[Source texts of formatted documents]
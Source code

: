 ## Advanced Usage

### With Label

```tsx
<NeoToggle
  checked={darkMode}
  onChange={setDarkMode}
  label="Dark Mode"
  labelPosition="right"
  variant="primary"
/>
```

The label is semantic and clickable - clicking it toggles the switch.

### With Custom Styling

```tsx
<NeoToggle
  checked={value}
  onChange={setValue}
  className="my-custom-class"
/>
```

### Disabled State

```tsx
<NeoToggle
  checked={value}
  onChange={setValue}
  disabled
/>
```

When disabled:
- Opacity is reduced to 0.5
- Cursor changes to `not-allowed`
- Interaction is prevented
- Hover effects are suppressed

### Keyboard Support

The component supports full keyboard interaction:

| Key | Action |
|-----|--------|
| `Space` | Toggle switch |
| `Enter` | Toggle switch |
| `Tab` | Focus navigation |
--
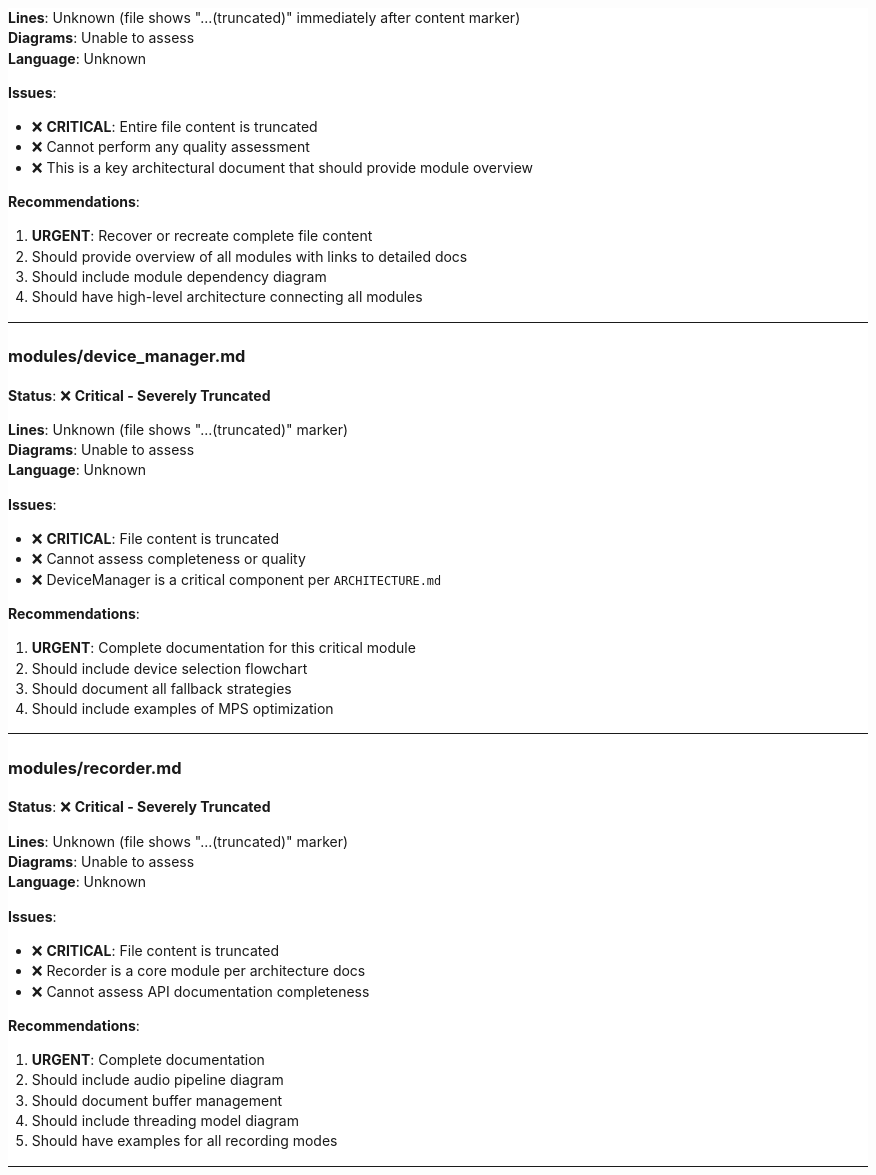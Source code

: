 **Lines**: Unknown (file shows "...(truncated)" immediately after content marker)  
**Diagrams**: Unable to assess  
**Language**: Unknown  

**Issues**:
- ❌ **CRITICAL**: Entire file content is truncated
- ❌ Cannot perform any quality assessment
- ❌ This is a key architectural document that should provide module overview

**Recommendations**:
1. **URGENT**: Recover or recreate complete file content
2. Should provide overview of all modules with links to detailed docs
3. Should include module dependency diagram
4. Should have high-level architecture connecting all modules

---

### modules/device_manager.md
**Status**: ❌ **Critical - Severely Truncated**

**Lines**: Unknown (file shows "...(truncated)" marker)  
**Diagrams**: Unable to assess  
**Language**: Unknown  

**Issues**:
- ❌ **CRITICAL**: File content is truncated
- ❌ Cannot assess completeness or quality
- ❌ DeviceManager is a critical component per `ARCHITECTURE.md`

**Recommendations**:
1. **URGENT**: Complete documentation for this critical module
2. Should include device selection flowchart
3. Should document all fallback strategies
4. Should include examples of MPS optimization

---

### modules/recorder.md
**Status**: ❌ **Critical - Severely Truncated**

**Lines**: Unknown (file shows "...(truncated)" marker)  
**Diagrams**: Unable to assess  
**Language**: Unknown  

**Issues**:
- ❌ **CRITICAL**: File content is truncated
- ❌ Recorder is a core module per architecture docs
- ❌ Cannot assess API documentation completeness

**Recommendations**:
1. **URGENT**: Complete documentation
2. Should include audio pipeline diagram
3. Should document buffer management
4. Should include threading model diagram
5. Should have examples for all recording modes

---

-- What to do --
Each line above holding the string "switch" counts once; please report the total and nothing more.

-- Task result --
3